At this point, it is worth mentioning that the methods used here are closely connected with the K-closedness of \((H^1 ({\mathbb {T}}), H^{\infty } ({\mathbb {T}}))\) with respect to \((L^1 ({\mathbb {T}}), L^{\infty } ({\mathbb {T}}))\), a result that follows from the work of Peter Jones [14]. To be more specific, the proof presented in Section 2 is related to the fact that for every \(f \in H^1 ({\mathbb {T}}) + H^{\infty } ({\mathbb {T}}) \) and \(t \in [0,1]\), one has

$$\begin{aligned} K ( f , t ; H^1 ({\mathbb {T}}), H^{\infty } ({\mathbb {T}}) ) \sim K ( f , t ; L^1 ({\mathbb {T}}), L^{\infty } ({\mathbb {T}}) ) = \int \limits _0^t f^{*} (s) ds \end{aligned}$$
(3.8)

in the sense that our argument is based on Kislyakov’s “analytic decomposition of unity”, a technique that was used by Xu in [28] to obtain another proof of (3.8). For other proofs of the K-closedness of \((H^1 ({\mathbb {T}}), H^{\infty } ({\mathbb {T}}))\) with respect to \((L^1 ({\mathbb {T}}), L^{\infty } ({\mathbb {T}}))\), see P. Müller [21], G. Pisier [24] as well as Bourgain [9]. Furthermore, as mentioned in the introduction, Theorem 1 also follows from the work of Carro and Martín [11] combined with (3.8). More precisely, a proof of Theorem 1 can be obtained by using [11, Theorem 3.1] combined with (1.7), (3.8), and “Hardy’s lemma”; see [4, p. 56, Proposition 3.6].

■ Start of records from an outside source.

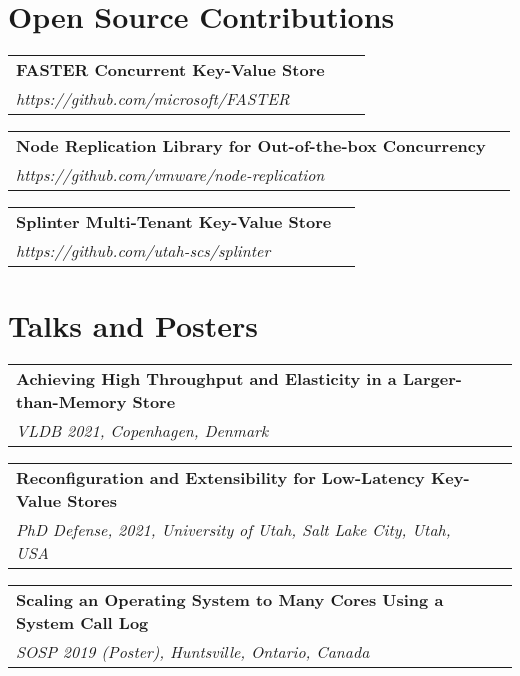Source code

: \documentclass[margin,line]{res}
\begin{document}
\begin{resume}
\section{\sc Open Source Contributions}
\begin{tabular}{@{}p{5.5in}p{2in}p{2in}}
{\bf FASTER Concurrent Key-Value Store}\\
{\small\em https://github.com/microsoft/FASTER}
\end{tabular}

\vspace{-2.5pt}
\begin{tabular}{@{}p{5.5in}p{4in}}
{\bf Node Replication Library for Out-of-the-box Concurrency}\\
{\small\em https://github.com/vmware/node-replication}
\end{tabular}

\vspace{-2.5pt}
\begin{tabular}{@{}p{5.5in}p{4in}}
{\bf Splinter Multi-Tenant Key-Value Store}\\
{\small\em https://github.com/utah-scs/splinter}
\end{tabular}

\section{\sc Talks and Posters}
\begin{tabular}{@{}p{5.5in}p{4in}}
{\bf Achieving High Throughput and Elasticity in a Larger-than-Memory Store}\\
{\small\em VLDB 2021, Copenhagen, Denmark}\\
\end{tabular}

\vspace{-7pt}
\begin{tabular}{@{}p{5.5in}p{4in}}
{\bf Reconfiguration and Extensibility for Low-Latency Key-Value Stores}\\
{\small\em PhD Defense, 2021, University of Utah, Salt Lake City, Utah, USA}\\
\end{tabular}

\vspace{-7pt}
\begin{tabular}{@{}p{5.5in}p{4in}}
{\bf Scaling an Operating System to Many Cores Using a System Call Log}\\
{\small\em SOSP 2019 (Poster), Huntsville, Ontario, Canada}\\
\end{tabular}


\end{resume}
\end{document}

Similarly, if \(n=2\), then it was shown by Kislyakov and Xu that the couple \((H^1 ({\mathbb {T}}^2), H^{\infty } ({\mathbb {T}}^2)) \) is K-closed with respect to \((L^1 ({\mathbb {T}}^2), L^{\infty } ({\mathbb {T}}^2))\); see [17, Theorem 3] and hence, by arguing as above, one obtains a two-dimensional version of Theorem 1. However, to the best of our knowledge, the K-closedness of \((H^1 ({\mathbb {T}}^n), H^{\infty } ({\mathbb {T}}^n))\) with respect to \((L^1 ({\mathbb {T}}^n), L^{\infty } ({\mathbb {T}}^n))\) is still an open problem for \(n \ge 3\) and so, in view of the aforementioned, already existing results and the remarks made above, it seems that a version of Theorem 1 for \(n \ge 3\) is not yet available.